NANOCOMP has focused on preparing and characterizing hybrid metal-carbon nanostructures (NS@TCN) and developing methods to understand and control the assembly of guest nanoswitches with redox and magnetic properties in host-nanocontainers. We've established a research methodology for controlling the assembly of these confined nanoswitches, including molecules, and developed successful protocols for transporting and encapsulating preformed nanoparticles, as well as forming them in situ into the host-carbon nanostructures. This has resulted in a library of NS@TCN with exploitable properties.
The project's outcomes spanned across 4 work packages, yielding notable advancements:
In WP1, structural, magnetic, and electrochemical characterization of NS within carbon nanostructures was conducted, involving synthesis, isolation, insertion of NS into carbon nanostructures, and subsequent characterization. Some breakthroughs in this project came from fundamental understanding of the functional properties of unconfined NS (Dalton Transactions 2018, DOI:10.1039/C8DT01269E; Journal of Materials Chemistry C 2023, DOI:10.1039/D3TC00099K .
WP2 focused on passive control, utilizing covalent bonds and van der Waals forces to assemble various NS systems into different carbon nanostructure interiors.
WP3 explored active control methods for leveraging the functional properties of NS, resulting in the development of high-performance energy storage electrodes, electrocatalyst materials, and electrical and thermal switches. Notable achievements include, among others:
(A) Sustainable electrocatalysis technology development for fuel cells and water splitting (Advanced Materials 2016, DOI: ; ChemSusChem 2021, DOI: 10.1002/cssc.202101236; Small Methods 2024, DOI: 10.1002/smtd.202301805).

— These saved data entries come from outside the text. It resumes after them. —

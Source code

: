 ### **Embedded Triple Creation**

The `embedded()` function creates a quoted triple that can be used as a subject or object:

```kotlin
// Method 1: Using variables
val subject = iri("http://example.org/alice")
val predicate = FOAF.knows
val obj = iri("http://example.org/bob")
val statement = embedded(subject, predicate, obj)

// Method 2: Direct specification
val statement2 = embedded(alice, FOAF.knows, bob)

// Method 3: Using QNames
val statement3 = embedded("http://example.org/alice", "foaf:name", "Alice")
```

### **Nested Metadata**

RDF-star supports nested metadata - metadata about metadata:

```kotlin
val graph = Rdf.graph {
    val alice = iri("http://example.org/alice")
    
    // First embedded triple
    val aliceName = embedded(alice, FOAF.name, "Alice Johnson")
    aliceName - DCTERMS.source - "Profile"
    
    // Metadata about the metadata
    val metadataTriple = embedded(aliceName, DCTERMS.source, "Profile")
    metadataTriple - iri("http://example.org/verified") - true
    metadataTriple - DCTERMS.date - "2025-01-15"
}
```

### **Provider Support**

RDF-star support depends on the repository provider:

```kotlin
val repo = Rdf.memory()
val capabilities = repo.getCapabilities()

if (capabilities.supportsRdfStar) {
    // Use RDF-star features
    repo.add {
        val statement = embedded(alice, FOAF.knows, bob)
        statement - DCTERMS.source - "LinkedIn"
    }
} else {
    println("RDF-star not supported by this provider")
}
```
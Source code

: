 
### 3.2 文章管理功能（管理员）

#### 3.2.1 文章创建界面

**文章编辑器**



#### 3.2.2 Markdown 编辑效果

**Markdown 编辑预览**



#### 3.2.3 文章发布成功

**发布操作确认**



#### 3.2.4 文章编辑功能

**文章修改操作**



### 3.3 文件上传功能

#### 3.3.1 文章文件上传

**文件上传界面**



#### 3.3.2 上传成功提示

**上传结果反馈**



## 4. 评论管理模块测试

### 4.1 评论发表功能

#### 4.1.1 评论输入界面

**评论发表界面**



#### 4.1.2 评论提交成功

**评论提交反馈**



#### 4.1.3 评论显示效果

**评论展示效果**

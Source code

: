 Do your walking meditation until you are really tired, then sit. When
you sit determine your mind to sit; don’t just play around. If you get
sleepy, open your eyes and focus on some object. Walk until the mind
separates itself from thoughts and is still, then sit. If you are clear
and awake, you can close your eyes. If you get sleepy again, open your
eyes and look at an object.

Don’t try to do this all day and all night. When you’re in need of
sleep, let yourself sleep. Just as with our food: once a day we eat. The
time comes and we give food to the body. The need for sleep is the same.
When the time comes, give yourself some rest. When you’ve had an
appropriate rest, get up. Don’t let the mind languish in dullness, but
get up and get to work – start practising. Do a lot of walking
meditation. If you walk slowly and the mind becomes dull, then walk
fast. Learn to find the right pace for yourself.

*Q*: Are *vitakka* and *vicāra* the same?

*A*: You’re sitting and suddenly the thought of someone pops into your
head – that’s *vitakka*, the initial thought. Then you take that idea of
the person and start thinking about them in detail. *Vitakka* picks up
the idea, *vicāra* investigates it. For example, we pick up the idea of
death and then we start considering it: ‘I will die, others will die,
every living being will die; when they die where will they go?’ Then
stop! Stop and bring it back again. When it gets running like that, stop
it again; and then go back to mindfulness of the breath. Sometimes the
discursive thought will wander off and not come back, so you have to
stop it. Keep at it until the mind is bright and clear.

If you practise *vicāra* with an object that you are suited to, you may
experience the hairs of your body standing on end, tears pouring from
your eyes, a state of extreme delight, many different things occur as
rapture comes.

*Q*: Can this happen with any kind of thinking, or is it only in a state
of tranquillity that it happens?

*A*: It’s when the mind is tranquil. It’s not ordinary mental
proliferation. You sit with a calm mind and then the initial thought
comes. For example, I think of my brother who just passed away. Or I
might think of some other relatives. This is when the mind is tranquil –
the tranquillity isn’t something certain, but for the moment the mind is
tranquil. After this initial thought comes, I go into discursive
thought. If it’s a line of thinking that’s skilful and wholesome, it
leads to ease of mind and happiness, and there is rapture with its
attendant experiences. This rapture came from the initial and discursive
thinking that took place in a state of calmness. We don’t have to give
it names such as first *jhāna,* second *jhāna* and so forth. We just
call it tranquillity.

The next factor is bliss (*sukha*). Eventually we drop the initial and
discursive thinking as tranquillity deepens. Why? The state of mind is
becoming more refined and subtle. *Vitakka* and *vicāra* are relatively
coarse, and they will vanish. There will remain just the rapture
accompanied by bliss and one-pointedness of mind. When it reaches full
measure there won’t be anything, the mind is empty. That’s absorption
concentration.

(B) Understanding the physicochemical properties of encapsulated nanoparticles (Journal of Materials Chemistry A 2017, DOI: 10.1039/C7TA03691D).
(C) Development of new synthetic methodologies for electrode degradation mitigation (Patent: EP23382707).
(D) Achievements in active control include, for example, the separation of catalytic nanoreactors from products mixtures in an efficient way by simply applying a magnetic field (Adv. Funct. Mater. 2018, DOI: 10.1002/adfm.201802869) or hyperthermia effects enhancement (Chemistry – A European Journal 2022, DOI: 10.1002/chem.202201861)
(E) Achievements in passive control include, for example, switching of electrocatalyst properties (Patent: P202030912) and enhancement of electrochemical reversibility (Patent: P202030929).
In WP4, various advancements were made, including the development of mem-capacitive/ristors films and the fabrication of porous 3D networks as electrodes for electrocatalysis and battery technologies (Additive Manufacturing 2023, DOI: 10.1016/j.addma.2023.103518; Advanced Sustainable Systems 2023, DOI: 10.1002/adsu.202300607).